The use of echolalia in task response to facilitate generalization is an area that holds much promise. Research in this area is certainly needed. Marjorie H. Charlop performed a series of task experiments with autistic children. The results suggest that perhaps in certain tasks (i.e., receptive labeling), echolalia should not be eliminated, but taken advantage of as it may facilitate acquisition and generalization for autistic children.

=== Tourette syndrome ===
Echolalia and echopraxia are distinguishing tics of Tourette syndrome (TS); the echolalic repetitions of individuals with TS are mainly echoes from within their own "tic repertoire". Evidence points to a healthy mirror neuron system (MNS), but "inadequate imitation-control mechanism, which make them vulnerable to interferences".

=== Autism ===
A symptom of some autistic children is the struggle to produce spontaneous speech. Studies have shown that in some cases echolalia is used as a coping mechanism allowing an autistic person to contribute to a conversation when unable to produce spontaneous speech.

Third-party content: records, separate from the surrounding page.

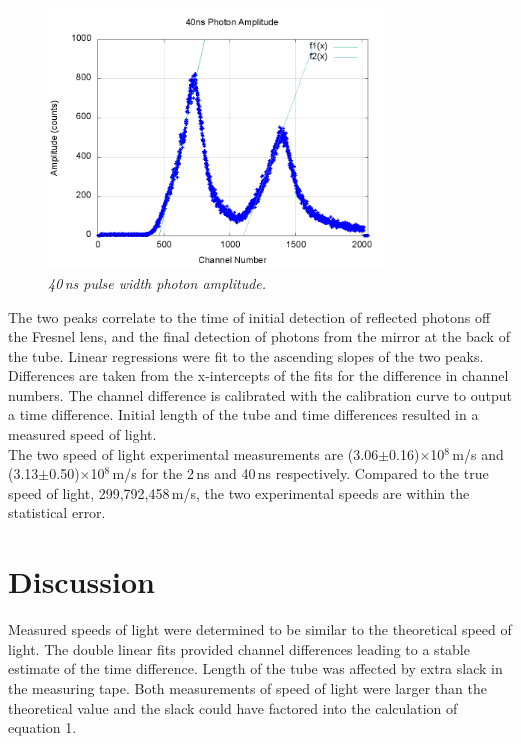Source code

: \documentclass[aps,prl,twocolumn,superscriptaddress]{revtex4-1}
\begin{document}
\begin{figure}[h!]
  \begin{center}
\centerline{\includegraphics[width=3.5in]{solgraph40.png}}
\caption{\it \small{40\,ns pulse width photon amplitude. \label{fig1}}}
  \end{center}
\end{figure}

The two peaks correlate to the time of initial detection of reflected photons off the Fresnel lens, and the final detection of photons from the mirror at the back of the tube. Linear regressions were fit to the ascending slopes of the two peaks. Differences are taken from the x-intercepts of the fits for the difference in channel numbers. The channel difference is calibrated with the calibration curve to output a time difference. Initial length of the tube and time differences resulted in a measured speed of light.
\\
\indent The two speed of light experimental measurements are (3.06$\pm$0.16)$\times$10$^8$\,m/s and (3.13$\pm$0.50)$\times$10$^8$\,m/s for the 2\,ns and 40\,ns respectively. Compared to the true speed of light, 299,792,458\,m/s, the two experimental speeds are within the statistical error.


\section{Discussion}

Measured speeds of light were determined to be similar to the theoretical speed of light. The double linear fits provided channel differences leading to a stable estimate of the time difference. Length of the tube was affected by extra slack in the measuring tape. Both measurements of speed of light were larger than the theoretical value and the slack could have factored into the calculation of equation 1.
\end{document}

Studies in the 1980s showed that there may be communicative intent with delayed echolalia, "depending on the context in which it occurs"; this research on autistic children "raised questions related to behavior modification programs that defended the revocation or replacement of immediate echolalia".

Uta Frith, Prizant and others have interpreted echolalia as evidence of "gestalt" processing in autistic children, including in the acquisition of language. However, a 1990 study on the acquisition of grammar by Tager-Flusberg and Calkins found that echolalia did not facilitate grammatical development in autistic children.